Un solo trozo antes de la cena no hace daño, me digo, y luego lo devoro de una sentada. Poco después, me dirijo con mi grupo al restaurante subterráneo con estrella Michelin del Hostal de la Gavina, Candlelight by Romain Fornell. Es pequeño, discreto y exquisito. La comida se sirve en platos de colores pastel pintados con hojas y flores.
El menú de degustación está salpicado de cosas bonitas y de sabor intenso: dulces de hígado, aceitunas líquidas y los más pequeños mini camarones con una pizca de mayonesa de plancton.
Hay tres mantequillas: romero, vino blanco y tomate. Una vichyssoise de hinojo se sirve en un plato gigante de helado decorado con pétalos de rosa como una reluciente acuarela culinaria.
Más tarde nos retiramos a El Barco, el bar al que llaman The Boat por sus paneles de madera y el aire estudiado de estar en un barco de la era del Titanic.
Parece que eso no ha cambiado desde 1932. El personal se ha quedado en La Gavina tanto tiempo que apenas el año pasado el cantinero ahora retirado estuvo presente para deleitar a los visitantes con una pelea que presenció entre Ava Gardner y su pareja Frank Sinatra en el barra en 1951.
Al descubrir que su esposa estaba en una supuesta alianza con el torero convertido en actor Mario Cabre en el set de Pandora y el holandés errante, Sinatra voló para ver cómo estaba.
Después de unos martinis secos, ella lo abofeteó, pero finalmente lo perdonó por su machismo y de todos modos se casaron ese mismo año.

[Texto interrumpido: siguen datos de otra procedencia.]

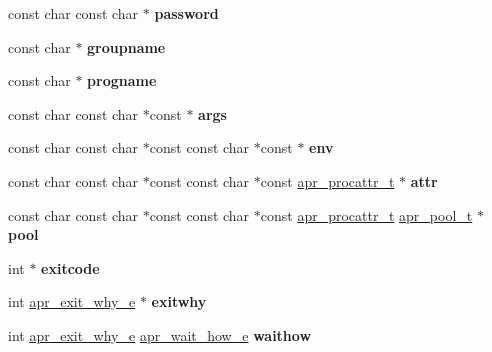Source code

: \begin{DoxyCompactItemize}
const char const char $\ast$ {\bfseries password}
\item 
\mbox{\label{group__apr__thread__proc_ga401185bb13a6f4bfeccd15a40ff2efcd}} 
const char $\ast$ {\bfseries groupname}
\item 
\mbox{\label{group__apr__thread__proc_gad785d8a8f8ff378aa21eb1fa7a6085df}} 
const char $\ast$ {\bfseries progname}
\item 
\mbox{\label{group__apr__thread__proc_gab185e694a4eb4f843f733eaf264ab357}} 
const char const char $\ast$const  $\ast$ {\bfseries args}
\item 
\mbox{\label{group__apr__thread__proc_gaf265d8eb81b589ed808213bd43656deb}} 
const char const char $\ast$const const char $\ast$const  $\ast$ {\bfseries env}
\item 
\mbox{\label{group__apr__thread__proc_ga1f000a6f877b28975f25c365f0ffc5cc}} 
const char const char $\ast$const const char $\ast$const \mbox{\hyperlink{structapr__procattr__t}{apr\+\_\+procattr\+\_\+t}} $\ast$ {\bfseries attr}
\item 
\mbox{\label{group__apr__thread__proc_ga4d4955f2f41366cd4bc1761c8cbcff76}} 
const char const char $\ast$const const char $\ast$const \mbox{\hyperlink{structapr__procattr__t}{apr\+\_\+procattr\+\_\+t}} \mbox{\hyperlink{group__apr__pools_gaf137f28edcf9a086cd6bc36c20d7cdfb}{apr\+\_\+pool\+\_\+t}} $\ast$ {\bfseries pool}
\item 
\mbox{\label{group__apr__thread__proc_gae3500b4b917090c23a483eef038d3307}} 
int $\ast$ {\bfseries exitcode}
\item 
\mbox{\label{group__apr__thread__proc_ga723f20a59b9332ca01bcb7ab30da2457}} 
int \mbox{\hyperlink{group__apr__thread__proc_gac097b4fa41e67024711c5983446d0951}{apr\+\_\+exit\+\_\+why\+\_\+e}} $\ast$ {\bfseries exitwhy}
\item 
\mbox{\label{group__apr__thread__proc_gac365b1947e539c071abab05c84b9ff0f}} 
int \mbox{\hyperlink{group__apr__thread__proc_gac097b4fa41e67024711c5983446d0951}{apr\+\_\+exit\+\_\+why\+\_\+e}} \mbox{\hyperlink{group__apr__thread__proc_ga5e52d786644f3b66d6180571e68c7260}{apr\+\_\+wait\+\_\+how\+\_\+e}} {\bfseries waithow}

\end{DoxyCompactItemize}
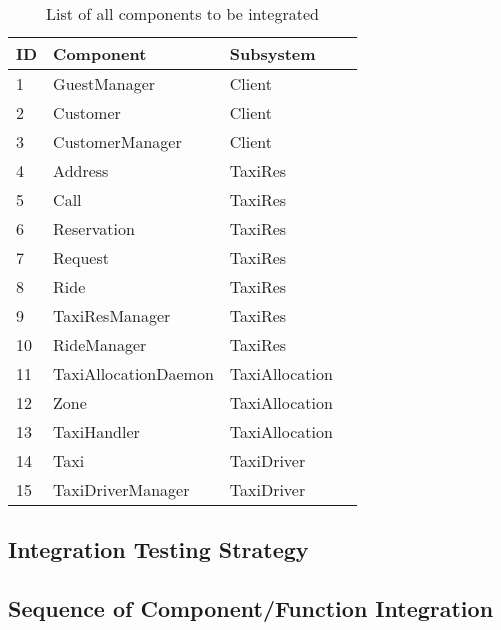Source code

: \documentclass[a4paper, 11pt]{article}
\begin{document}
\begin{table}
    \centering
    \begin{tabular}{| l | l | p{} | p{} |}
    \hline
    \textbf{ID} & \textbf{Component} & \textbf{Subsystem} \\
    \hline
    1 & GuestManager & Client\\
    \hline
    2 & Customer & Client\\
    \hline
    3 & CustomerManager & Client\\
    \hline
    4 & Address & TaxiRes\\
    \hline
    5 & Call & TaxiRes\\
    \hline
    6 & Reservation & TaxiRes\\
    \hline
    7 & Request & TaxiRes\\
    \hline
    8 & Ride & TaxiRes\\
    \hline
    9 & TaxiResManager & TaxiRes\\
    \hline
    10 & RideManager & TaxiRes\\
    \hline
    11 & TaxiAllocationDaemon & TaxiAllocation\\
    \hline
    12 & Zone & TaxiAllocation\\
    \hline
    13 & TaxiHandler & TaxiAllocation\\
    \hline
    14 & Taxi & TaxiDriver\\
    \hline
    15 & TaxiDriverManager & TaxiDriver\\
    \hline
    \end{tabular}
    \caption{List of all components to be integrated}
    \label{tab:components-integration}
\end{table}

\subsection{Integration Testing Strategy} 
\label{sub:integration_testing_strategy}

\subsection{Sequence of Component/Function Integration} 
\label{sub:sequence_of_component_function_integration}
\end{document}
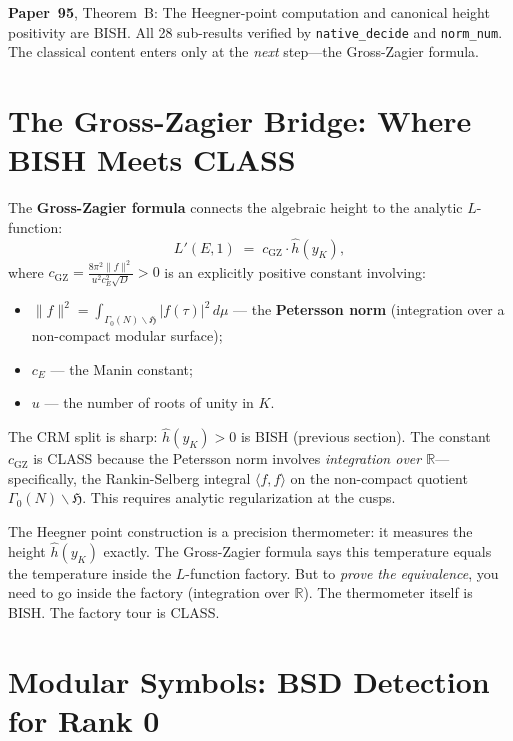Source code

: \documentclass[11pt,twoside,openany]{report}
\theoremstyle{remark}
\newcommand{\BISH}{\textsf{BISH}}
\newcommand{\CLASS}{\textsf{CLASS}}
\newcommand{\paperref}[1]{\textbf{Paper~#1}}
\begin{document}
\begin{keyrefbox}
  \paperref{95}, Theorem~B: The Heegner-point computation and canonical height positivity are \BISH. All 28 sub-results verified by \texttt{native\_decide} and \texttt{norm\_num}. The classical content enters only at the \emph{next} step---the Gross-Zagier formula.
\end{keyrefbox}


\section{The Gross-Zagier Bridge: Where BISH Meets CLASS}

The \textbf{Gross-Zagier formula} connects the algebraic height to the analytic $L$-function:
\[
  L'(E, 1) \;=\; c_{\mathrm{GZ}} \cdot \hat{h}(y_K),
\]
where $c_{\mathrm{GZ}} = \frac{8\pi^2 \|f\|^2}{u^2 c_E^2 \sqrt{D}} > 0$ is an explicitly positive constant involving:
\begin{itemize}
  \item $\|f\|^2 = \int_{\Gamma_0(N) \backslash \mathfrak{H}} |f(\tau)|^2\, d\mu$ --- the \textbf{Petersson norm} (integration over a non-compact modular surface);
  \item $c_E$ --- the Manin constant;
  \item $u$ --- the number of roots of unity in $K$.
\end{itemize}

The CRM split is sharp: $\hat{h}(y_K) > 0$ is \BISH{} (previous section). The constant $c_{\mathrm{GZ}}$ is \CLASS{} because the Petersson norm involves \emph{integration over $\mathbb{R}$}---specifically, the Rankin-Selberg integral $\langle f, f \rangle$ on the non-compact quotient $\Gamma_0(N) \backslash \mathfrak{H}$. This requires analytic regularization at the cusps.

\begin{analogybox}
The Heegner point construction is a precision thermometer: it measures the height $\hat{h}(y_K)$ exactly. The Gross-Zagier formula says this temperature equals the temperature inside the $L$-function factory. But to \emph{prove the equivalence}, you need to go inside the factory (integration over $\mathbb{R}$). The thermometer itself is \BISH. The factory tour is \CLASS.
\end{analogybox}


\section{Modular Symbols: BSD Detection for Rank 0}
\end{document}
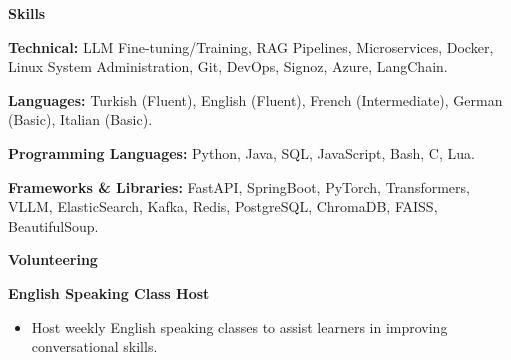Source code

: \documentclass[paper=a4,fontsize=10.3pt]{scrartcl} %
\begin{document}
\begin{center}
    \textbf{Skills}
    \hrulefill
\end{center}

\textbf{Technical:} LLM Fine-tuning/Training, RAG Pipelines, Microservices, Docker, Linux System Administration, Git, DevOps, Signoz, Azure, LangChain.

\textbf{Languages:} Turkish (Fluent), English (Fluent), French (Intermediate), German (Basic), Italian (Basic).

\textbf{Programming Languages:} Python, Java, SQL, JavaScript, Bash, C, Lua.

\textbf{Frameworks \& Libraries:} FastAPI, SpringBoot, PyTorch, Transformers, VLLM, ElasticSearch, Kafka, Redis, PostgreSQL, ChromaDB, FAISS, BeautifulSoup.

\begin{center}
    \textbf{Volunteering}
    \hrulefill
\end{center}
\textbf{English Speaking Class Host} \hfill
\begin{itemize}[noitemsep]
    \item Host weekly English speaking classes to assist learners in improving conversational skills.
\end{itemize}
\end{document}
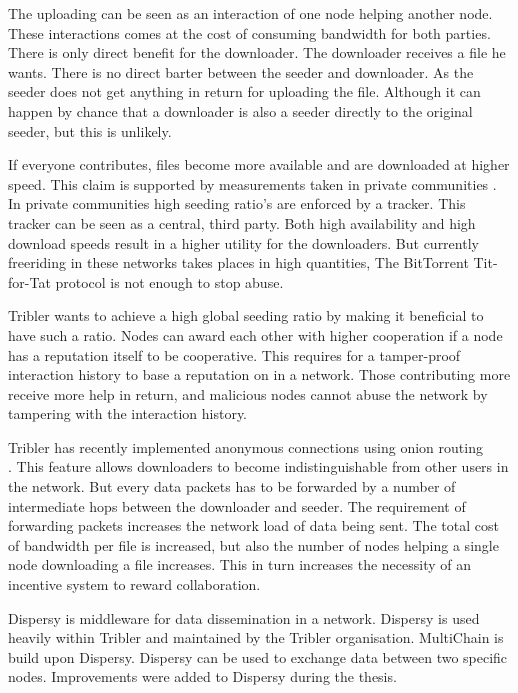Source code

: The uploading can be seen as an interaction of one node helping another node.
These interactions comes at the cost of consuming bandwidth for both parties.
There is only direct benefit for the downloader.
The downloader receives a file he wants.
There is no direct barter between the seeder and downloader.
As the seeder does not get anything in return for uploading the file.
Although it can happen by chance that a downloader is also a seeder directly to the original seeder,
but this is unlikely\cite{Lai-Incentives}.

If everyone contributes, files become more available and are downloaded at higher speed.
This claim is supported by measurements taken in private communities
\cite{meulpolder-privatecommunities}.
In private communities high seeding ratio's are enforced by a tracker.
This tracker can be seen as a central, third party.
Both high availability and high download speeds result in a higher utility for the downloaders.
But currently freeriding in these networks takes places in high quantities\cite{Adar-Freeriding},
The BitTorrent Tit-for-Tat protocol is not enough to stop abuse\cite{Pouwelse-tribler}.

Tribler wants to achieve a high global seeding ratio by making it beneficial to have such a ratio.
Nodes can award each other with higher cooperation if a node has a reputation itself to be cooperative.
This requires for a tamper-proof interaction history to base a reputation on in a network.
Those contributing more receive more help in return,
and malicious nodes cannot abuse the network by tampering with the interaction history.

Tribler has recently implemented anonymous connections using onion routing \\\cite{Plak-anonymous}\cite{ruigrok-anonymous}.
This feature allows downloaders to become indistinguishable from other users in the network.
But every data packets has to be forwarded
by a number of intermediate hops between the downloader and seeder\cite{Plak-anonymous}.
The requirement of forwarding packets increases the network load of data being sent.
The total cost of bandwidth per file is increased,
but also the number of nodes helping a single node downloading a file increases.
This in turn increases the necessity of an incentive system to reward collaboration.

Dispersy is middleware for data dissemination in a network.
Dispersy is used heavily within Tribler and maintained by the Tribler organisation.
MultiChain is build upon Dispersy.
Dispersy can be used to exchange data between two specific nodes\cite{zeilemaker-dispersy}.
Improvements were added to Dispersy during the thesis.

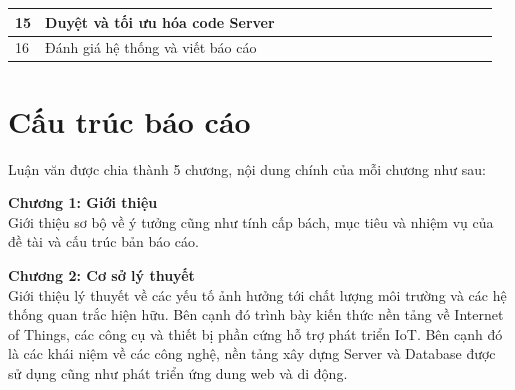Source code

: \begin{landscape}
\begin{table}[]
\begin{tabular}{|l|l|l|l|l|l|l|l|l|l|l|l|l|l|l|l|l|}
15                                          & Duyệt và tối ưu hóa code Server                                                                                  &                          &                                                 &                          &                          &                          &                          &                                                 &                          &                          &                                                 &                          & \cellcolor[HTML]{000000} & \cellcolor[HTML]{000000} &                          &                          \\ \hline
16                                          & Đánh giá hệ thống và viết báo cáo                                                                                &                          &                                                 &                          &                          &                          &                          &                                                 &                          &                          &                                                 &                          &                          & \cellcolor[HTML]{000000} & \cellcolor[HTML]{000000} & \cellcolor[HTML]{000000} \\ \hline
\end{tabular}
\end{table}
\end{landscape}


\section{Cấu trúc báo cáo} %
Luận văn được chia thành 5 chương, nội dung chính của mỗi chương như sau:

\textbf{Chương 1: Giới thiệu}\\

Giới thiệu sơ bộ về ý tưởng cũng như tính cấp bách, mục tiêu và nhiệm vụ của đề tài và cấu trúc bản báo cáo.

\textbf{Chương 2: Cơ sở lý thuyết}\\

Giới thiệu lý thuyết về các yếu tố ảnh hưởng tới chất lượng môi trường và các hệ thống quan trắc hiện hữu. Bên cạnh đó trình bày kiến thức nền tảng về Internet of Things, các công cụ và thiết bị phần cứng hỗ trợ phát triển IoT. Bên cạnh đó là các khái niệm về các công nghệ, nền tảng xây dựng Server và Database được sử dụng cũng như phát triển ứng dung web và di động.

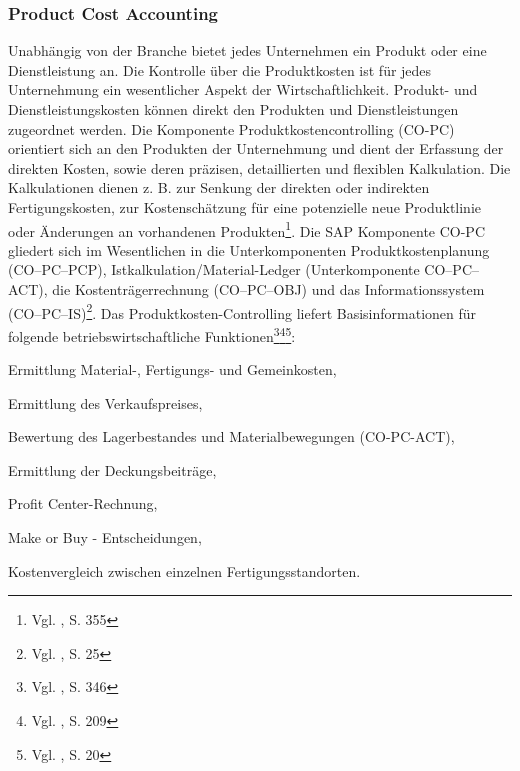\subsubsection{Product Cost Accounting}
Unabhängig von der Branche bietet jedes Unternehmen ein Produkt oder eine Dienstleistung an. Die Kontrolle über die Produktkosten ist für jedes Unternehmung ein wesentlicher Aspekt der Wirtschaftlichkeit. Produkt- und Dienstleistungskosten können direkt den Produkten und Dienstleistungen zugeordnet werden. Die Komponente Produktkostencontrolling (CO-PC) orientiert sich an den Produkten der Unternehmung und dient der Erfassung der direkten Kosten, sowie deren präzisen, detaillierten und flexiblen Kalkulation. Die Kalkulationen dienen z. B. zur Senkung der direkten oder indirekten Fertigungskosten, zur Kostenschätzung für eine potenzielle neue Produktlinie oder Änderungen an vorhandenen Produkten\footnote{Vgl. \cite{Patel2009}, S. 355}.
Die SAP Komponente CO-PC gliedert sich im Wesentlichen in die Unterkomponenten Produktkostenplanung (CO--PC--PCP), Istkalkulation/Material-Ledger (Unterkomponente CO--PC--ACT), die Kostenträgerrechnung (CO--PC--OBJ) und das Informationssystem (CO--PC--IS)\footnote{Vgl. \cite{Friedl2008}, S. 25}.
Das Produktkosten-Controlling liefert Basisinformationen für folgende betriebswirtschaftliche Funktionen\footnote{Vgl. \cite{Maassen2006}, S. 346}\footnote{Vgl. \cite{Klein2010}, S. 209}\footnote{Vgl. \cite{SAPCOPCPCP2001}, S. 20}:
\begin{compactitem}
\item  Ermittlung Material-, Fertigungs- und Gemeinkosten,
\item  Ermittlung des Verkaufspreises,
\item  Bewertung des Lagerbestandes und Materialbewegungen (CO-PC-ACT), 
\item  Ermittlung der Deckungsbeiträge,
\item Profit Center-Rechnung,
\item Make or Buy - Entscheidungen,
\item Kostenvergleich zwischen einzelnen Fertigungsstandorten.
\end{compactitem}

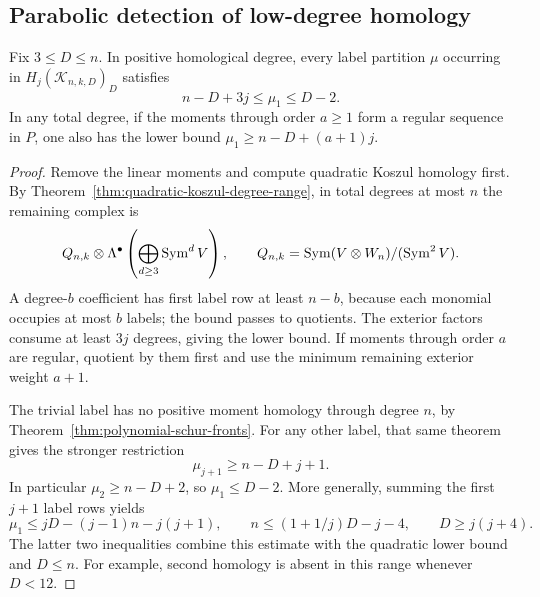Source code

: \subsection{Parabolic detection of low-degree homology}

\begin{lemma}
\label{lem:parabolic-koszul-detection}
Fix $3\le D\le n$. In positive homological degree, every
label partition $\mu$ occurring in
$H_j(\mathcal K_{n,k,D})_D$ satisfies
\begin{equation}\label{eq:moment-koszul-homology-strip}
 n-D+3j\le\mu_1\le D-2.
\end{equation}
In any total degree, if the moments through order $a\ge1$ form a
regular sequence in $P$, one also has the lower bound
$\mu_1\ge n-D+(a+1)j$.
\end{lemma}

\begin{proof}
Remove the linear moments and compute quadratic Koszul homology first.
By Theorem~\ref{thm:quadratic-koszul-degree-range}, in total degrees at
most $n$ the remaining complex is
\[
 Q_{n,k}\otimes\Lambda^\bullet
       \left(\bigoplus_{d\ge3}\operatorname{Sym}^dV\right),
 \qquad Q_{n,k}=\operatorname{Sym}(V\otimes W_n)/(\operatorname{Sym}^2V).
\]
A degree-$b$ coefficient has first label row at least $n-b$, because
each monomial occupies at most $b$ labels; the bound passes to quotients.
The exterior factors consume at least $3j$ degrees, giving the lower
bound. If moments through order $a$ are regular, quotient by them first
and use the minimum remaining exterior weight $a+1$.

The trivial label has no positive moment homology through degree $n$,
by Theorem~\ref{thm:polynomial-schur-fronts}. For any other label, that
same theorem gives the stronger restriction
\begin{equation}\label{eq:polynomial-higher-label-support}
                  \mu_{j+1}\ge n-D+j+1.
\end{equation}
In particular $\mu_2\ge n-D+2$, so $\mu_1\le D-2$.
More generally, summing the first $j+1$ label rows yields
\[
 \mu_1\le jD-(j-1)n-j(j+1),\qquad
 n\le(1+1/j)D-j-4,\qquad D\ge j(j+4).
\]
The latter two inequalities combine this estimate with the quadratic
lower bound and $D\le n$. For example, second homology is absent in
this range whenever $D<12$.
\end{proof}


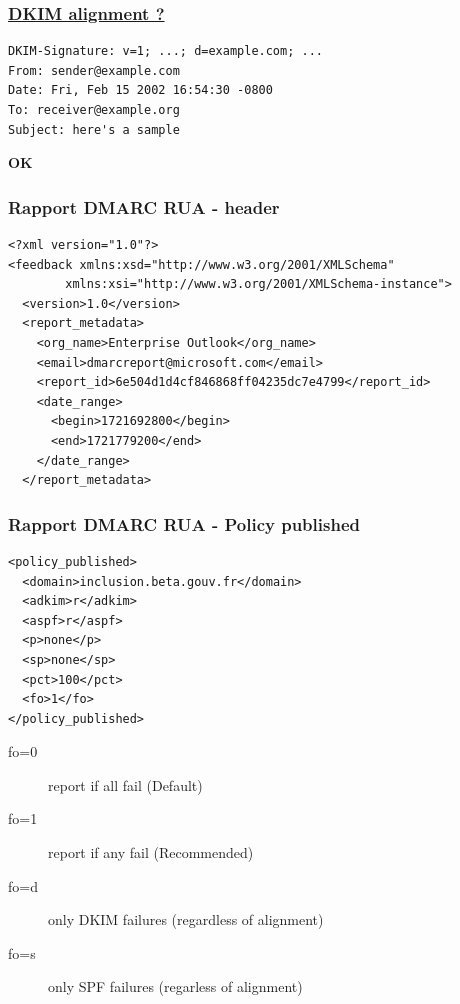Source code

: \documentclass{beamer}
\begin{document}
\begin{frame}[fragile]
    \frametitle{\href{https://datatracker.ietf.org/doc/html/rfc7489\#appendix-B.1.2}{DKIM alignment ?}}

    \begin{verbatim}
DKIM-Signature: v=1; ...; d=example.com; ...
From: sender@example.com
Date: Fri, Feb 15 2002 16:54:30 -0800
To: receiver@example.org
Subject: here's a sample
    \end{verbatim}
    \pause
    \textbf{OK}
\end{frame}

\begin{frame}[fragile]
    \frametitle{Rapport DMARC RUA - header}
    \begin{verbatim}
<?xml version="1.0"?>
<feedback xmlns:xsd="http://www.w3.org/2001/XMLSchema"
        xmlns:xsi="http://www.w3.org/2001/XMLSchema-instance">
  <version>1.0</version>
  <report_metadata>
    <org_name>Enterprise Outlook</org_name>
    <email>dmarcreport@microsoft.com</email>
    <report_id>6e504d1d4cf846868ff04235dc7e4799</report_id>
    <date_range>
      <begin>1721692800</begin>
      <end>1721779200</end>
    </date_range>
  </report_metadata>
    \end{verbatim}
\end{frame}

\begin{frame}[fragile]
    \frametitle{Rapport DMARC RUA - Policy published}
    \begin{verbatim}
<policy_published>
  <domain>inclusion.beta.gouv.fr</domain>
  <adkim>r</adkim>
  <aspf>r</aspf>
  <p>none</p>
  <sp>none</sp>
  <pct>100</pct>
  <fo>1</fo>
</policy_published>
    \end{verbatim}

    \begin{description}
        \item[fo=0] report if all fail (Default)
        \item[fo=1] report if any fail (Recommended)
        \item[fo=d] only DKIM failures (regardless of alignment)
        \item[fo=s] only SPF failures (regarless of alignment)
    \end{description}
\end{frame}
\end{document}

Después de comer en el hotel, nos dirigimos a la cercana Girona, explorándola no calle por calle, sino pieza por pieza. Girona, una de las ciudades más antiguas de España, construyó su riqueza gracias a las fábricas de papel, el vino tinto, la producción de corcho y los muebles.
Mientras sus ciudadanos defienden ferozmente la autodeterminación, las banderas rojas y doradas de la independencia cuelgan de muchas ventanas. Una clase media obstinada y uniformemente próspera en comparación con los extremos de riqueza y pobreza de Barcelona, Girona ofrece una vida cotidiana naturalmente gourmet.
Los puestos de pescado brillan con pescado escorpión rojo crudo y montones de calamar pegajoso. En bares y cafés, hay café con chuchos -crema enrollada en un pastel dulce crujiente- croquetas rellenas con restos de estofado, pan con tomate envuelto en anchoas de Escala y vinos del Empordá.
El hijo más famoso de la costa es Salvador Dalí, así que aprovechamos para visitar el castillo del siglo XI que compró para su amada, Gala, en Púbol, utilizado como taller hasta 1984.
Una buganvilla de color rosa brillante perfila su silueta contra un cielo de aciano. A Dalí solo se le permitió visitarlo por invitación de Gala, o eso afirma la guía. Hay peces de colores para grifos y cabezas esculturales adornan la piscina. Gala está enterrada en el sótano, en un mausoleo solitario y melancólico. No nos demoremos: el sol y las estrellas Michelin nos llaman.
El restaurante Els Tinars, que tiene un animado ambiente de casa de campo y una decoración de blanco sobre blanco, está justo al lado de una carretera de cuatro carriles, pero un bosque de pinos nos protege de todo.
La deliciosa degustación de mediodía incluye muchas perfecciones, pero son la langosta azul con panceta ibérica, y los higos con helado de aceite de oliva y torrijas caramelizadas, las que se quedan en mi boca.
En un vuelo económico a casa más tarde en la tarde, hojeo el menú del vuelo. Es una bajada cruel después de una última cena gloriosa, y me recuerdo calmarme con más delicadeza la próxima vez que venga a la Costa Brava a devorarme estúpidamente.
«Jugador orgulloso. Gurú del café. Alcoholico galardonado. Entusiasta de la cerveza. Estudiante. Aficionado a los zombis. Lector. Especialista en música. Aficionado a la comida».